During the session, the panelists cited major projects already under: the $4.9 billion contract London awarded to BAE and Babcock to build the first “SSN AUKUS” submarines and Rolls Royce to build their reactors; and Canberra’s commitment to spend $4.6 billion to ready its uniformed and civilian workforces, build shipyard infrastructure in Adelaide and upgrade its submarine base at Stirling to homeport and maintain and repair U.S. and Australian Virginia-class subs. 

Additional funds for submarine industrial base modernization top the Navy’s list of unfunded requirements for the coming year.

Goucher and the others said the process leading to Canberra building its own nuclear-powered submarine is “conditioned based.” He compared it to steps to receive a driver’s license, “starting with the learning permit”.

For starters on the civilian side, Conroy said Australia needs to be conducting nuclear submarine maintenance and has sent its shipyard workers to the United Kingdom and the United States to learn what has worked for them in 70 years of building and maintaining these submarines. 

“It can be a great learning environment,” Connell added. “I think that’s a significant opportunity.”

Goucher said the learning will follow the rigorous procedures established by Vice Adm. Hyman Rickover as the Navy entered the nuclear era.

Under current timelines, Australia would have a U.S. manufactured submarine they can operate in the early 2030s. Goucher added, “if there’s a problem they can phone home.”

He and Connell said if there’s a slip in some part of the program, there could be advances ahead of schedule to keep the program moving.

Connell said the design phase for the new submarine “is relatively mature,” but “it is really important [the Australians] get comfortable” with the final product.

The key to success in the industrial base, the panelists agreed, is recruiting, training and retaining a greatly expanded workforce. Connell said the United Kingdom’s shipyard workforce of 11,000 was expected to add about 5,500 and Rolls Royce’s 4,000 employees dedicated to its nuclear work will double.

The steps being taken now, such as the $11.7 billion already earmarked for the submarine industrial base, the submarine shipyard is the improvement “is the best investment we make short and long term.

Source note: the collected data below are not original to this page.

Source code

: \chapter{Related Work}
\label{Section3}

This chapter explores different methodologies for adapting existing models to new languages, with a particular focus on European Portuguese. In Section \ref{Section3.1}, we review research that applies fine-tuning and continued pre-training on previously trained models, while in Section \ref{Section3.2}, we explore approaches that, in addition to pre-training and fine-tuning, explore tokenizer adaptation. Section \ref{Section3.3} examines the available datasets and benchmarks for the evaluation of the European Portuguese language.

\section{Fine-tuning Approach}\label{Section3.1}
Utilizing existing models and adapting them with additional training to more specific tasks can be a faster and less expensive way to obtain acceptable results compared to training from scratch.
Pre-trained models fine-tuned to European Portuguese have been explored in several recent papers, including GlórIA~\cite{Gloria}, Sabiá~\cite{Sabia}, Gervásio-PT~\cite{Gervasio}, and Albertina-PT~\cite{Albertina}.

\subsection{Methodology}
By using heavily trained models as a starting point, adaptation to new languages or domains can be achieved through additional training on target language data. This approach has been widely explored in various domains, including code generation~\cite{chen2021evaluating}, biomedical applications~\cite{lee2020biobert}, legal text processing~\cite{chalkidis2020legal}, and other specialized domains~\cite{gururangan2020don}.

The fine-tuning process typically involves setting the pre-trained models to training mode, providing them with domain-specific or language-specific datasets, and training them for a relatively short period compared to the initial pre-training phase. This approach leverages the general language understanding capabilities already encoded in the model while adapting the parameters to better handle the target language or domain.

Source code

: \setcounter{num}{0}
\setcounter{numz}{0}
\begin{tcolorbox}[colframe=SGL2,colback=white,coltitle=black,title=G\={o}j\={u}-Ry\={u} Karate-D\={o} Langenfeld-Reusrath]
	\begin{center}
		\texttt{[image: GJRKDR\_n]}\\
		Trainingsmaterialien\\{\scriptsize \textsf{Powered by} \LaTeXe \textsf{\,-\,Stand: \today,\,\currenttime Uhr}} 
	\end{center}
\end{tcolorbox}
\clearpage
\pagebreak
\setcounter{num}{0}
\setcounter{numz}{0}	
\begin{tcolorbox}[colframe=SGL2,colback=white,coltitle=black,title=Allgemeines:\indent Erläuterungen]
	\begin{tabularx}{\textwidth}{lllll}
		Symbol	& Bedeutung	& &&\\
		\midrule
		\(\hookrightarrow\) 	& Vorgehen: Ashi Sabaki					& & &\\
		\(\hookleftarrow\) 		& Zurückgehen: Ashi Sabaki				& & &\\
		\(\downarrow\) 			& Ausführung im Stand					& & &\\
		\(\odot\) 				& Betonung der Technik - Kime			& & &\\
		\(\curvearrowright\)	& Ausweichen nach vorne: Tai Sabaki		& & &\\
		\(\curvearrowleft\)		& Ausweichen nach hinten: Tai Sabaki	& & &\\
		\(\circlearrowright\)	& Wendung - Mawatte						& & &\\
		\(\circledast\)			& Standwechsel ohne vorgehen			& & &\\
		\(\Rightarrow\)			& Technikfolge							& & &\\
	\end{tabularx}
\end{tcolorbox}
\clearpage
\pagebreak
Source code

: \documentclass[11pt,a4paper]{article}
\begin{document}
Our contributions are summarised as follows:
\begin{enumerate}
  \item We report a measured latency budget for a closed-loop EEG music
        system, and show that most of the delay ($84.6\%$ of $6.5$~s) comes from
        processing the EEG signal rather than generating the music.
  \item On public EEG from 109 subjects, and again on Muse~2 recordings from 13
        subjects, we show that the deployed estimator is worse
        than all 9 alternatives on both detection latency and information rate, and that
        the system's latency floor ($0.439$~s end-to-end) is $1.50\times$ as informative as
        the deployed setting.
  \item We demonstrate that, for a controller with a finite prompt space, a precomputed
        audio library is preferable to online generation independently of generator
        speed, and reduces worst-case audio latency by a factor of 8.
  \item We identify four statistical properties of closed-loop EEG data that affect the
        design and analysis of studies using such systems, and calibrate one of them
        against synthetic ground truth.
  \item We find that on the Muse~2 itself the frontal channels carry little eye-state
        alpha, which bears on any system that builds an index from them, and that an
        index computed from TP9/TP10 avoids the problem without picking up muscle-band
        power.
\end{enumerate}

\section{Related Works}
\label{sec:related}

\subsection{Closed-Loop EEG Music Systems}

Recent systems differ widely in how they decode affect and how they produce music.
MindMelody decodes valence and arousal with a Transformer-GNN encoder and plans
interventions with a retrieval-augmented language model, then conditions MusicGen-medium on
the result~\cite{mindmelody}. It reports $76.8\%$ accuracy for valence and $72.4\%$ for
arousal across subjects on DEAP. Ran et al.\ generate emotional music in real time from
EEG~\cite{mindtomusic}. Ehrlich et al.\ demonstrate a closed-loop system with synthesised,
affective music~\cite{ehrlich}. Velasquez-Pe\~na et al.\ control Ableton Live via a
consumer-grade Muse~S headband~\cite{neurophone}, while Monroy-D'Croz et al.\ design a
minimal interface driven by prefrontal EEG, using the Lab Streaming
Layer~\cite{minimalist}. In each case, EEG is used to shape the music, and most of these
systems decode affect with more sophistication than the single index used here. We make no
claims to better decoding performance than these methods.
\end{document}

“There are things we have to do now to have submarines in the water by 2042,” Conroy said.

John Grady

John Grady

John Grady, a former managing editor of Navy Times, retired as director of communications for the Association of the United States Army. His reporting on national defense and national security has appeared on Breaking Defense, GovExec.com, NextGov.com, DefenseOne.com, Government Executive and USNI News.